Key Concepts

Debugging Tools

Introduction

When your algorithm throws errors or doesn't operate how you expect, use debugging tools to diagnose and resolve the issue. The tools to debug LEAN algorithms include a built-in debugger, logs, charts, and the Object Store.

Debugger

The debugger is a built-in tool to help you debug coding errors while backtesting. The debugger enables you to slow down the code execution, step through the program line-by-line, and inspect the variables to understand the internal state of the program. The learn how to start and operate the backtest debugger in your development environment, see the Debugging page in the Cloud Platform, Local Platform, or CLI documentation.

Logs

Algorithms can record string messages ('log statements') to a file for analysis after a backtest is complete, or as a live algorithm is running. These records can assist in debugging logical flow errors in the project code or recording key decision moments. Backtests can process millions of data points. If you place a log statement in the wrong place, it can generate gigabytes of logs, which can be difficult to sift through. When you add to the log file, ensure they are readable.

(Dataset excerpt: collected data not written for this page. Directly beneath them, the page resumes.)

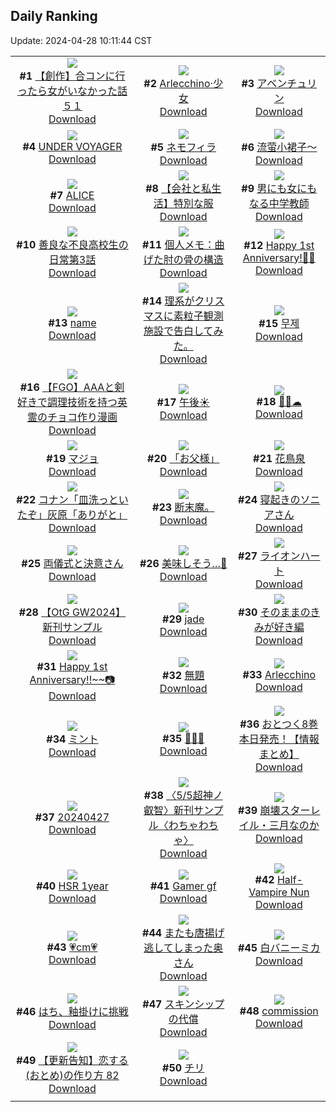 ## Daily Ranking
Update: 2024-04-28 10:11:44 CST

|      |      |      |
| :----: | :----: | :----: |
| ![](https://i.pixiv.re/c/240x480/img-master/img/2024/04/26/00/46/14/118157652_p0_master1200.jpg)<br>**#1** [【創作】合コンに行ったら女がいなかった話５１](https://www.pixiv.net/artworks/118157652)<br>[Download](https://i.pixiv.re/img-original/img/2024/04/26/00/46/14/118157652_p0.png) | ![](https://i.pixiv.re/c/240x480/img-master/img/2024/04/25/00/00/17/118131919_p0_master1200.jpg)<br>**#2** [Arlecchino·少女](https://www.pixiv.net/artworks/118131919)<br>[Download](https://i.pixiv.re/img-original/img/2024/04/25/00/00/17/118131919_p0.jpg) | ![](https://i.pixiv.re/c/240x480/img-master/img/2024/04/25/00/00/11/118131883_p0_master1200.jpg)<br>**#3** [アベンチュリン](https://www.pixiv.net/artworks/118131883)<br>[Download](https://i.pixiv.re/img-original/img/2024/04/25/00/00/11/118131883_p0.png) |
| ![](https://i.pixiv.re/c/240x480/img-master/img/2024/04/26/00/00/27/118157601_p0_master1200.jpg)<br>**#4** [UNDER VOYAGER](https://www.pixiv.net/artworks/118157601)<br>[Download](https://i.pixiv.re/img-original/img/2024/04/26/00/00/27/118157601_p0.png) | ![](https://i.pixiv.re/c/240x480/img-master/img/2024/04/26/07/30/01/118164364_p0_master1200.jpg)<br>**#5** [ネモフィラ](https://www.pixiv.net/artworks/118164364)<br>[Download](https://i.pixiv.re/img-original/img/2024/04/26/07/30/01/118164364_p0.jpg) | ![](https://i.pixiv.re/c/240x480/img-master/img/2024/04/25/14/00/06/118143641_p0_master1200.jpg)<br>**#6** [流萤小裙子～](https://www.pixiv.net/artworks/118143641)<br>[Download](https://i.pixiv.re/img-original/img/2024/04/25/14/00/06/118143641_p0.jpg) |
| ![](https://i.pixiv.re/c/240x480/img-master/img/2024/04/26/22/08/50/118157561_p0_master1200.jpg)<br>**#7** [ALICE](https://www.pixiv.net/artworks/118157561)<br>[Download](https://i.pixiv.re/img-original/img/2024/04/26/22/08/50/118157561_p0.jpg) | ![](https://i.pixiv.re/c/240x480/img-master/img/2024/04/26/12/00/15/118167723_p0_master1200.jpg)<br>**#8** [【会社と私生活】特別な服](https://www.pixiv.net/artworks/118167723)<br>[Download](https://i.pixiv.re/img-original/img/2024/04/26/12/00/15/118167723_p0.jpg) | ![](https://i.pixiv.re/c/240x480/img-master/img/2024/04/25/00/00/35/118132014_p0_master1200.jpg)<br>**#9** [男にも女にもなる中学教師](https://www.pixiv.net/artworks/118132014)<br>[Download](https://i.pixiv.re/img-original/img/2024/04/25/00/00/35/118132014_p0.jpg) |
| ![](https://i.pixiv.re/c/240x480/img-master/img/2024/04/26/00/01/37/118157775_p0_master1200.jpg)<br>**#10** [善良な不良高校生の日常第3話](https://www.pixiv.net/artworks/118157775)<br>[Download](https://i.pixiv.re/img-original/img/2024/04/26/00/01/37/118157775_p0.jpg) | ![](https://i.pixiv.re/c/240x480/img-master/img/2024/04/25/06/00/10/118137621_p0_master1200.jpg)<br>**#11** [個人メモ：曲げた肘の骨の構造](https://www.pixiv.net/artworks/118137621)<br>[Download](https://i.pixiv.re/img-original/img/2024/04/25/06/00/10/118137621_p0.jpg) | ![](https://i.pixiv.re/c/240x480/img-master/img/2024/04/26/12/00/08/118167692_p0_master1200.jpg)<br>**#12** [Happy 1st Anniversary!🥂✨](https://www.pixiv.net/artworks/118167692)<br>[Download](https://i.pixiv.re/img-original/img/2024/04/26/12/00/08/118167692_p0.png) |
| ![](https://i.pixiv.re/c/240x480/img-master/img/2024/04/25/14/00/07/118143642_p0_master1200.jpg)<br>**#13** [name](https://www.pixiv.net/artworks/118143642)<br>[Download](https://i.pixiv.re/img-original/img/2024/04/25/14/00/07/118143642_p0.png) | ![](https://i.pixiv.re/c/240x480/img-master/img/2024/04/25/20/41/33/118151395_p0_master1200.jpg)<br>**#14** [理系がクリスマスに素粒子観測施設で告白してみた。](https://www.pixiv.net/artworks/118151395)<br>[Download](https://i.pixiv.re/img-original/img/2024/04/25/20/41/33/118151395_p0.jpg) | ![](https://i.pixiv.re/c/240x480/img-master/img/2024/04/25/01/33/51/118134726_p0_master1200.jpg)<br>**#15** [무제](https://www.pixiv.net/artworks/118134726)<br>[Download](https://i.pixiv.re/img-original/img/2024/04/25/01/33/51/118134726_p0.png) |
| ![](https://i.pixiv.re/c/240x480/img-master/img/2024/04/25/19/59/50/118150181_p0_master1200.jpg)<br>**#16** [【FGO】AAAと剣好きで調理技術を持つ英霊のチョコ作り漫画](https://www.pixiv.net/artworks/118150181)<br>[Download](https://i.pixiv.re/img-original/img/2024/04/25/19/59/50/118150181_p0.jpg) | ![](https://i.pixiv.re/c/240x480/img-master/img/2024/04/25/00/39/19/118133425_p0_master1200.jpg)<br>**#17** [午後☀️](https://www.pixiv.net/artworks/118133425)<br>[Download](https://i.pixiv.re/img-original/img/2024/04/25/00/39/19/118133425_p0.png) | ![](https://i.pixiv.re/c/240x480/img-master/img/2024/04/26/00/00/03/118157473_p0_master1200.jpg)<br>**#18** [🎡🌸☁](https://www.pixiv.net/artworks/118157473)<br>[Download](https://i.pixiv.re/img-original/img/2024/04/26/00/00/03/118157473_p0.png) |
| ![](https://i.pixiv.re/c/240x480/img-master/img/2024/04/25/14/21/57/118143951_p0_master1200.jpg)<br>**#19** [マジョ](https://www.pixiv.net/artworks/118143951)<br>[Download](https://i.pixiv.re/img-original/img/2024/04/25/14/21/57/118143951_p0.png) | ![](https://i.pixiv.re/c/240x480/img-master/img/2024/04/25/00/30/02/118133143_p0_master1200.jpg)<br>**#20** [「お父様」](https://www.pixiv.net/artworks/118133143)<br>[Download](https://i.pixiv.re/img-original/img/2024/04/25/00/30/02/118133143_p0.jpg) | ![](https://i.pixiv.re/c/240x480/img-master/img/2024/04/25/00/00/09/118131878_p0_master1200.jpg)<br>**#21** [花鳥泉](https://www.pixiv.net/artworks/118131878)<br>[Download](https://i.pixiv.re/img-original/img/2024/04/25/00/00/09/118131878_p0.jpg) |
| ![](https://i.pixiv.re/c/240x480/img-master/img/2024/04/25/18/23/19/118147975_p0_master1200.jpg)<br>**#22** [コナン「皿洗っといたぞ」灰原「ありがと」](https://www.pixiv.net/artworks/118147975)<br>[Download](https://i.pixiv.re/img-original/img/2024/04/25/18/23/19/118147975_p0.jpg) | ![](https://i.pixiv.re/c/240x480/img-master/img/2024/04/25/05/01/12/118137111_p0_master1200.jpg)<br>**#23** [断末魔。](https://www.pixiv.net/artworks/118137111)<br>[Download](https://i.pixiv.re/img-original/img/2024/04/25/05/01/12/118137111_p0.jpg) | ![](https://i.pixiv.re/c/240x480/img-master/img/2024/04/25/00/05/38/118132333_p0_master1200.jpg)<br>**#24** [寝起きのソニアさん](https://www.pixiv.net/artworks/118132333)<br>[Download](https://i.pixiv.re/img-original/img/2024/04/25/00/05/38/118132333_p0.jpg) |
| ![](https://i.pixiv.re/c/240x480/img-master/img/2024/04/25/00/00/55/118132073_p0_master1200.jpg)<br>**#25** [両儀式と決意さん](https://www.pixiv.net/artworks/118132073)<br>[Download](https://i.pixiv.re/img-original/img/2024/04/25/00/00/55/118132073_p0.png) | ![](https://i.pixiv.re/c/240x480/img-master/img/2024/04/25/01/23/33/118134518_p0_master1200.jpg)<br>**#26** [美味しそう…🍭](https://www.pixiv.net/artworks/118134518)<br>[Download](https://i.pixiv.re/img-original/img/2024/04/25/01/23/33/118134518_p0.jpg) | ![](https://i.pixiv.re/c/240x480/img-master/img/2024/04/26/07/14/26/118164178_p0_master1200.jpg)<br>**#27** [ライオンハート](https://www.pixiv.net/artworks/118164178)<br>[Download](https://i.pixiv.re/img-original/img/2024/04/26/07/14/26/118164178_p0.jpg) |
| ![](https://i.pixiv.re/c/240x480/img-master/img/2024/04/26/02/38/51/118135723_p0_master1200.jpg)<br>**#28** [【OtG GW2024】新刊サンプル](https://www.pixiv.net/artworks/118135723)<br>[Download](https://i.pixiv.re/img-original/img/2024/04/26/02/38/51/118135723_p0.jpg) | ![](https://i.pixiv.re/c/240x480/img-master/img/2024/04/25/00/37/36/118133377_p0_master1200.jpg)<br>**#29** [jade](https://www.pixiv.net/artworks/118133377)<br>[Download](https://i.pixiv.re/img-original/img/2024/04/25/00/37/36/118133377_p0.png) | ![](https://i.pixiv.re/c/240x480/img-master/img/2024/04/27/15/09/19/118180879_p0_master1200.jpg)<br>**#30** [そのままのきみが好き編](https://www.pixiv.net/artworks/118180879)<br>[Download](https://i.pixiv.re/img-original/img/2024/04/27/15/09/19/118180879_p0.png) |
| ![](https://i.pixiv.re/c/240x480/img-master/img/2024/04/26/12/13/53/118167956_p0_master1200.jpg)<br>**#31** [Happy 1st Anniversary!!~~📷](https://www.pixiv.net/artworks/118167956)<br>[Download](https://i.pixiv.re/img-original/img/2024/04/26/12/13/53/118167956_p0.jpg) | ![](https://i.pixiv.re/c/240x480/img-master/img/2024/04/25/04/51/38/118137009_p0_master1200.jpg)<br>**#32** [無題](https://www.pixiv.net/artworks/118137009)<br>[Download](https://i.pixiv.re/img-original/img/2024/04/25/04/51/38/118137009_p0.png) | ![](https://i.pixiv.re/c/240x480/img-master/img/2024/04/26/19/43/49/118176271_p0_master1200.jpg)<br>**#33** [Arlecchino](https://www.pixiv.net/artworks/118176271)<br>[Download](https://i.pixiv.re/img-original/img/2024/04/26/19/43/49/118176271_p0.jpg) |
| ![](https://i.pixiv.re/c/240x480/img-master/img/2024/04/26/20/30/02/118177667_p0_master1200.jpg)<br>**#34** [ミント](https://www.pixiv.net/artworks/118177667)<br>[Download](https://i.pixiv.re/img-original/img/2024/04/26/20/30/02/118177667_p0.png) | ![](https://i.pixiv.re/c/240x480/img-master/img/2024/04/26/05/35/52/118163095_p0_master1200.jpg)<br>**#35** [🐰🥚🐰](https://www.pixiv.net/artworks/118163095)<br>[Download](https://i.pixiv.re/img-original/img/2024/04/26/05/35/52/118163095_p0.png) | ![](https://i.pixiv.re/c/240x480/img-master/img/2024/04/25/12/02/48/118141973_p0_master1200.jpg)<br>**#36** [おとつく8巻本日発売！【情報まとめ】](https://www.pixiv.net/artworks/118141973)<br>[Download](https://i.pixiv.re/img-original/img/2024/04/25/12/02/48/118141973_p0.jpg) |
| ![](https://i.pixiv.re/c/240x480/img-master/img/2024/04/26/17/18/24/118172621_p0_master1200.jpg)<br>**#37** [20240427](https://www.pixiv.net/artworks/118172621)<br>[Download](https://i.pixiv.re/img-original/img/2024/04/26/17/18/24/118172621_p0.png) | ![](https://i.pixiv.re/c/240x480/img-master/img/2024/04/25/14/55/21/118144377_p0_master1200.jpg)<br>**#38** [〈5/5超神ノ叡智〉新刊サンプル〈わちゃわちゃ〉](https://www.pixiv.net/artworks/118144377)<br>[Download](https://i.pixiv.re/img-original/img/2024/04/25/14/55/21/118144377_p0.jpg) | ![](https://i.pixiv.re/c/240x480/img-master/img/2024/04/26/20/41/11/118178008_p0_master1200.jpg)<br>**#39** [崩壊スターレイル・三月なのか](https://www.pixiv.net/artworks/118178008)<br>[Download](https://i.pixiv.re/img-original/img/2024/04/26/20/41/11/118178008_p0.jpg) |
| ![](https://i.pixiv.re/c/240x480/img-master/img/2024/04/26/21/22/05/118179345_p0_master1200.jpg)<br>**#40** [HSR 1year](https://www.pixiv.net/artworks/118179345)<br>[Download](https://i.pixiv.re/img-original/img/2024/04/26/21/22/05/118179345_p0.png) | ![](https://i.pixiv.re/c/240x480/img-master/img/2024/04/25/07/35/42/118138706_p0_master1200.jpg)<br>**#41** [Gamer gf](https://www.pixiv.net/artworks/118138706)<br>[Download](https://i.pixiv.re/img-original/img/2024/04/25/07/35/42/118138706_p0.jpg) | ![](https://i.pixiv.re/c/240x480/img-master/img/2024/04/25/00/00/31/118131996_p0_master1200.jpg)<br>**#42** [Half-Vampire Nun](https://www.pixiv.net/artworks/118131996)<br>[Download](https://i.pixiv.re/img-original/img/2024/04/25/00/00/31/118131996_p0.png) |
| ![](https://i.pixiv.re/c/240x480/img-master/img/2024/04/25/20/37/24/118151277_p0_master1200.jpg)<br>**#43** [💗cm💗](https://www.pixiv.net/artworks/118151277)<br>[Download](https://i.pixiv.re/img-original/img/2024/04/25/20/37/24/118151277_p0.png) | ![](https://i.pixiv.re/c/240x480/img-master/img/2024/04/25/00/19/44/118132242_p0_master1200.jpg)<br>**#44** [またも唐揚げ逃してしまった奥さん](https://www.pixiv.net/artworks/118132242)<br>[Download](https://i.pixiv.re/img-original/img/2024/04/25/00/19/44/118132242_p0.jpg) | ![](https://i.pixiv.re/c/240x480/img-master/img/2024/04/26/00/32/17/118158803_p0_master1200.jpg)<br>**#45** [白バニーミカ](https://www.pixiv.net/artworks/118158803)<br>[Download](https://i.pixiv.re/img-original/img/2024/04/26/00/32/17/118158803_p0.jpg) |
| ![](https://i.pixiv.re/c/240x480/img-master/img/2024/04/25/17/44/29/118147052_p0_master1200.jpg)<br>**#46** [はち、釉掛けに挑戦](https://www.pixiv.net/artworks/118147052)<br>[Download](https://i.pixiv.re/img-original/img/2024/04/25/17/44/29/118147052_p0.png) | ![](https://i.pixiv.re/c/240x480/img-master/img/2024/04/26/19/00/09/118175008_p0_master1200.jpg)<br>**#47** [スキンシップの代償](https://www.pixiv.net/artworks/118175008)<br>[Download](https://i.pixiv.re/img-original/img/2024/04/26/19/00/09/118175008_p0.jpg) | ![](https://i.pixiv.re/c/240x480/img-master/img/2024/04/26/10/54/03/118166640_p0_master1200.jpg)<br>**#48** [commission](https://www.pixiv.net/artworks/118166640)<br>[Download](https://i.pixiv.re/img-original/img/2024/04/26/10/54/03/118166640_p0.jpg) |
| ![](https://i.pixiv.re/c/240x480/img-master/img/2024/04/27/19/33/40/118168190_p0_master1200.jpg)<br>**#49** [【更新告知】恋する(おとめ)の作り方 82](https://www.pixiv.net/artworks/118168190)<br>[Download](https://i.pixiv.re/img-original/img/2024/04/27/19/33/40/118168190_p0.png) | ![](https://i.pixiv.re/c/240x480/img-master/img/2024/04/25/00/00/59/118132082_p0_master1200.jpg)<br>**#50** [チリ](https://www.pixiv.net/artworks/118132082)<br>[Download](https://i.pixiv.re/img-original/img/2024/04/25/00/00/59/118132082_p0.jpg) |
|      |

// Logging records messages to a file so you can debug errors and record key decisions.
Log($"Signal triggered. Placing limit order: {limit}");
# Logging records messages to a file so you can debug errors and record key decisions.
self.log(f"Signal triggered. Placing limit order: {limit}")

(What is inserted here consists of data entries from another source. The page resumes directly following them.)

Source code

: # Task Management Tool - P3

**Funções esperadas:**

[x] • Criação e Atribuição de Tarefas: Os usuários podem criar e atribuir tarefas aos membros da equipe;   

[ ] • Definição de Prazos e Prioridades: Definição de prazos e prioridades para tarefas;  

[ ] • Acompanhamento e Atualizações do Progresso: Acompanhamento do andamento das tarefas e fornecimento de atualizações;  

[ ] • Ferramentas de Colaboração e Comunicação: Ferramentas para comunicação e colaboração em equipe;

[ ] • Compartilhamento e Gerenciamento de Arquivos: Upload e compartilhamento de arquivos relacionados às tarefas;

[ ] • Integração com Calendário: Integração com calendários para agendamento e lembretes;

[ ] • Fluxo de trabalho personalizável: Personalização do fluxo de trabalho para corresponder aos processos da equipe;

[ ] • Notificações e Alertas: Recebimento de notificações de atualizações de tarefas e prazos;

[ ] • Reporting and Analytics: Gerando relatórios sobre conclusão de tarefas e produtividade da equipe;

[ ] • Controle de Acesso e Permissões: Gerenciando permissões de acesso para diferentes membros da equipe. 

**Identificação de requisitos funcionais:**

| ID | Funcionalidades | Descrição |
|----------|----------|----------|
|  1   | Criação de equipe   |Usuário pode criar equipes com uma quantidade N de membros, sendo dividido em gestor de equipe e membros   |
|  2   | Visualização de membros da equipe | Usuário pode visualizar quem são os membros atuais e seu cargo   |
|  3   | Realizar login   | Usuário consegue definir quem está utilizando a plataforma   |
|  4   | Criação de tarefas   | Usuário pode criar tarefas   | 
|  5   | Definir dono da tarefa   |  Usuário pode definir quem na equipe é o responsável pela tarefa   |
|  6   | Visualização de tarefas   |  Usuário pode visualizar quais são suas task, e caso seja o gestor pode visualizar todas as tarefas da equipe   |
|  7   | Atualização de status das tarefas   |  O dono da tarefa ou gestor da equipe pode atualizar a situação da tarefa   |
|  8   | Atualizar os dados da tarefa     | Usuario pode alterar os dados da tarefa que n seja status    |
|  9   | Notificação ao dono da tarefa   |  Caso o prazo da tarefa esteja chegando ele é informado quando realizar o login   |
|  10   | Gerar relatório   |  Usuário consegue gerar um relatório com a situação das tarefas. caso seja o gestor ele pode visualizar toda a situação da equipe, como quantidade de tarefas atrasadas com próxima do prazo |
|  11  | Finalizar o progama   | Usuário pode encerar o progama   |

Debug statements are the same as log statements, but Debugdebug method statements are orange in the Cloud Terminal to provide more emphasis. Debug statements are streamed to the Cloud Terminal while the backtest is running. This can be helpful for real-time updates or monitoring in live-trading.

// Debugging streams messages to the Cloud Terminal for real-time analysis.
Debug($"Exposure to the {sectorName} sector is above 50%!");
# Debugging streams messages to the Cloud Terminal for real-time analysis.
self.debug("Exposure to the {sector_name} sector is above 50%!")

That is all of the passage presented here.